TASK REQUIREMENTS =
An exact copy of the records is required, minus the pictures they hold.

INFORMATION PROVIDED =
--- START ---
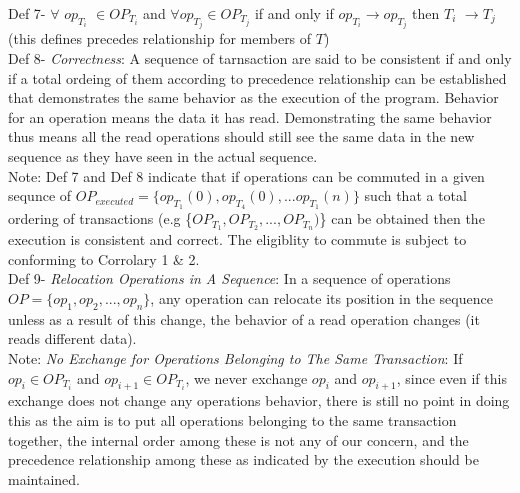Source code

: \documentclass[a4paper, 11pt]{article}
\begin{document}
Def 7- $\forall$ $op_{T_i}$ $\in OP_{T_i}$ and $\forall op_{T_j}\in OP_{T_j}$ if and only if $op_{T_i} \rightarrow op_{T_j}$ then $T_i$ $\rightarrow T_j$ \hspace{8mm} (this defines precedes relationship for members of $T$) \\

Def 8- \emph{Correctness}: A sequence of tarnsaction are said to be consistent if and only if a total ordeing of them according to precedence relationship can be established that demonstrates the same behavior as the execution of the program. Behavior for an operation means the data it has read. Demonstrating the same behavior thus means all the read operations should still see the same data in the new sequence as they have seen in the actual sequence.\\

Note: Def 7 and Def 8 indicate that if operations can be commuted in a given sequnce of $OP_{executed} = \{op_{T_1}(0), op_{T_4}(0), ... op_{T_1}(n)\}$ such that a total ordering of transactions (e.g \{$OP_{T_1}, OP_{T_2}, ..., OP_{T_n}) $\} can be obtained then the execution is consistent and correct. The eligiblity to commute is subject to conforming to Corrolary 1 \& 2.\\

Def 9- \emph{Relocation Operations in A Sequence}: In a sequence of operations $OP = \{op_1, op_2, ...,op_n\}$, any operation can relocate its position in the sequence unless as a result of this change, the behavior of a read operation changes (it reads different data).\\

Note: \emph{No Exchange for Operations Belonging to The Same Transaction}: If $op_i \in OP_{T_i}$ and $op_{i+1} \in OP_{T_i}$, we never exchange $op_i$ and $op_{i+1}$, since even if this exchange does not change any operations behavior, there is still no point in doing this as the aim is to put all operations belonging to the same transaction together, the internal order among these is not any of our concern, and the precedence relationship among these as indicated by the execution should be maintained.\\ 



\end{document}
--- END ---
SOLUTION FOR THIS PROBLEM =
Source code

: \documentclass[a4paper, 11pt]{article}
\begin{document}
Def 7- $\forall$ $op_{T_i}$ $\in OP_{T_i}$ and $\forall op_{T_j}\in OP_{T_j}$ if and only if $op_{T_i} \rightarrow op_{T_j}$ then $T_i$ $\rightarrow T_j$ \hspace{8mm} (this defines precedes relationship for members of $T$) \\

Def 8- \emph{Correctness}: A sequence of tarnsaction are said to be consistent if and only if a total ordeing of them according to precedence relationship can be established that demonstrates the same behavior as the execution of the program. Behavior for an operation means the data it has read. Demonstrating the same behavior thus means all the read operations should still see the same data in the new sequence as they have seen in the actual sequence.\\

Note: Def 7 and Def 8 indicate that if operations can be commuted in a given sequnce of $OP_{executed} = \{op_{T_1}(0), op_{T_4}(0), ... op_{T_1}(n)\}$ such that a total ordering of transactions (e.g \{$OP_{T_1}, OP_{T_2}, ..., OP_{T_n}) $\} can be obtained then the execution is consistent and correct. The eligiblity to commute is subject to conforming to Corrolary 1 \& 2.\\

Def 9- \emph{Relocation Operations in A Sequence}: In a sequence of operations $OP = \{op_1, op_2, ...,op_n\}$, any operation can relocate its position in the sequence unless as a result of this change, the behavior of a read operation changes (it reads different data).\\

Note: \emph{No Exchange for Operations Belonging to The Same Transaction}: If $op_i \in OP_{T_i}$ and $op_{i+1} \in OP_{T_i}$, we never exchange $op_i$ and $op_{i+1}$, since even if this exchange does not change any operations behavior, there is still no point in doing this as the aim is to put all operations belonging to the same transaction together, the internal order among these is not any of our concern, and the precedence relationship among these as indicated by the execution should be maintained.\\ 



\end{document}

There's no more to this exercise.